StackThreads/MP: version 0.77 User's Guide
If you apply patches under gccpatch
to your gcc, you do not worry
about the problem (see Patches to GCC for how to
apply patches).
In practice, this problem occurs only on Pentium, and only when you
write a nested procedure call to a procedure that calls
ST_THREAD_CREATE
, ST_POLLING
, ST_STEAL_REQ_CHECK
,
and any other synchronization primitives (mutex, semaphore, procedure
compiled by stgcc
). For example, if you write f(g(x), 1, 2, 3, 4)
and if g
may call st_mutex_wait
, this is a nested
procedure call. In such cases, outer procedures may receive wrong
arguments.

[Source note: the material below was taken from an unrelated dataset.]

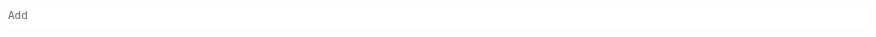 <div style="display: flex; gap: 20px; align-items: flex-start;"><div style="display: inline-block;"><div style="text-align: center; font-family: monospace; font-size: 11px; color: light-dark(#666, #999); margin: 0 0 5px 0;">Add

In this example, f
may observe wrong arguments (more
specifically, 1, 2, 3, and 4 may not be correctly passed to f
).
To workaround this problem without patching gcc, avoid nested procedure calls (at least on Pentium), and do not call the above primitives within C++ constructors (because they are often implicitly called to cast arguments).
In theory, this problem may occur when the compiler would become cleverer. The execution scheme of StackThreads/MP manages stack pointer so that it always points to `top of the stack,' above which no unfinished frames are allocated. In particular, the stack pointer may not point to the currently running frame. Therefore, the value of stack pointer may be different from gcc's idea it. This mismatch causes a problem if gcc exploits it to optimize things (see How does it work for more info about how does StackThreads/MP manage stack pointer).
The calling convention on a particular CPU determines how to manage stack pointer. The compiler may assume that stack pointer after a procedure call has a certain statically-computable offset from its original value, accoding to the calling convention. More specifically, on most calling conventions, the value of stack pointer does not change across a procedure call; in other cases (e.g., `Pascal' convention on Pentium), the callee is responsible for cleaning up arguments pushed on stack. Either case, the compiler knows where does stack pointer point to after a procedure call (more precisely, it statically knows how much does it differ from its original value), and if it wishes, it may exploit the fact to optimize arguments passing in procedure calls.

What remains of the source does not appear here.